- [What to do]: Please reproduce, exactly and with nothing added, the line containing "MsAbigailS/MsAbigailS is a" and every line after it to the end of the records.

- [Information shown]:

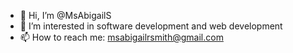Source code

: - 👋 Hi, I’m @MsAbigailS
- 👀 I’m interested in software development and web development
- 📫 How to reach me: msabigailrsmith@gmail.com

<!---
MsAbigailS/MsAbigailS is a ✨ special ✨ repository because its `README.md` (this file) appears on your GitHub profile.
You can click the Preview link to take a look at your changes.
--->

- [The answer]:
MsAbigailS/MsAbigailS is a ✨ special ✨ repository because its `README.md` (this file) appears on your GitHub profile.
You can click the Preview link to take a look at your changes.
--->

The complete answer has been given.